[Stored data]
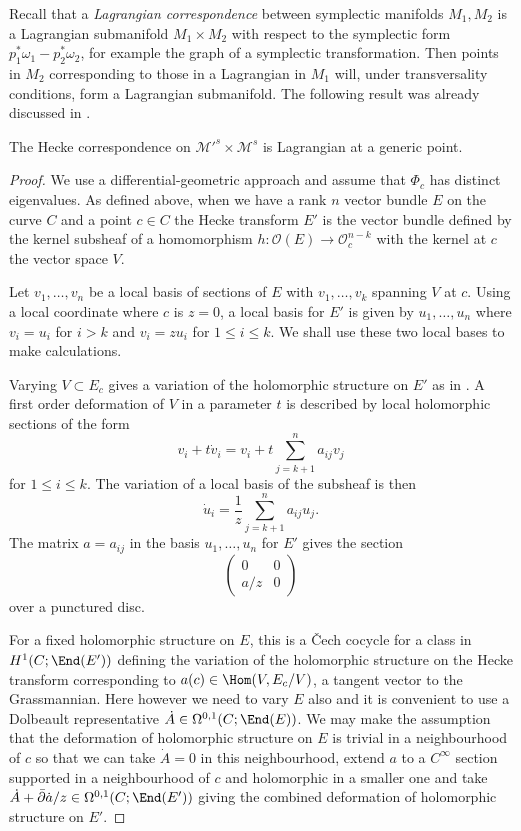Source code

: Recall that a {\em Lagrangian correspondence} between symplectic manifolds $M_1,M_2$ is a Lagrangian submanifold  $ M_1\times M_2$ with respect to the symplectic form $p_1^*\omega_1-p_2^*\omega_2$, for example the graph of a symplectic transformation. Then points in $M_2$ corresponding to those in a Lagrangian in $M_1$ will, under transversality conditions, form a Lagrangian submanifold. The following result was already discussed in \cite[pp.185-186]{kapustin-witten}.

\begin{theorem}
\notready The Hecke correspondence on ${\mathcal M}'^s\times {\mathcal M}^s$ is Lagrangian at a generic point.
\end{theorem}

\begin{proof}
	We use a differential-geometric approach and assume that $\Phi_c$ has distinct eigenvalues.
	As defined above, when we have  a rank $n$ vector bundle $E$ on the curve $C$ and a point $c\in C$ the Hecke transform $E'$ is the vector bundle defined by the kernel subsheaf of a homomorphism $h: {\mathcal O}(E)\rightarrow {\mathcal O}_c^{n-k}$ with the kernel at $c$ the vector space $V$.


	Let $v_1,\dots, v_n$ be a local basis of sections of $E$  with $v_1,\dots, v_k$ spanning $V$ at $c$. Using a local coordinate where $c$ is $z=0$,  a local basis for $E'$ is given by $ u_1,\dots,  u_n$ where $v_i=u_i$ for $i>k$  and $v_i=zu_i$ for $1\le i\le k$.
	We shall use these two local bases to make calculations.

	Varying $V\subset E_c$ gives a variation of the holomorphic structure on $E'$ as in \cite{NR}.
	A first order deformation of $V$  in a parameter $t$  is described by local holomorphic sections of the form
	$$ v_i+t\dot v_i=v_i+t\sum_{j=k+1}^n a_{ij}v_j$$
	for $1\le i\le k$. The variation of a local basis of the  subsheaf is then
	$$\dot u_i=\frac{1}{z} \sum_{j=k+1}^n a_{ij}u_j.$$
	The matrix $a=a_{ij}$ in the basis $u_1,\dots, u_n$ for $E'$ gives the    section
	$$\begin{pmatrix}  0 & 0 \\
	a/z& 0\end{pmatrix}$$ over a punctured disc.

	For a fixed holomorphic structure on $E$, this is   a \v Cech
	cocycle for a class in $H^1(C;\End (E'))$ defining the variation of the holomorphic structure on the Hecke transform corresponding to $a(c)\in  \Hom(V,E_c/V)$, a tangent vector to the Grassmannian.    Here however we need to vary $E$ also and it is convenient to use
	a Dolbeault representative $\dot A\in \Omega^{0,1}(C;\End (E))$. We may make the assumption that the deformation of holomorphic structure on $E$ is trivial in a neighbourhood of $c$ so that we can take $\dot A=0$ in this neighbourhood,  extend $a$ to a $C^{\infty}$ section  supported in a neighbourhood of $c$ and holomorphic in a smaller one and take $\dot A+\bar\partial \dot a/z\in \Omega^{0,1}(C; \End (E'))$ giving the combined deformation of holomorphic structure on $E'$.



\end{proof}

*Instructions for the task*:
Wherever the string "basis" appears in a line of the records, copy that line.

*Task response*:
	Let $v_1,\dots, v_n$ be a local basis of sections of $E$  with $v_1,\dots, v_k$ spanning $V$ at $c$. Using a local coordinate where $c$ is $z=0$,  a local basis for $E'$ is given by $ u_1,\dots,  u_n$ where $v_i=u_i$ for $i>k$  and $v_i=zu_i$ for $1\le i\le k$.
	for $1\le i\le k$. The variation of a local basis of the  subsheaf is then
	The matrix $a=a_{ij}$ in the basis $u_1,\dots, u_n$ for $E'$ gives the    section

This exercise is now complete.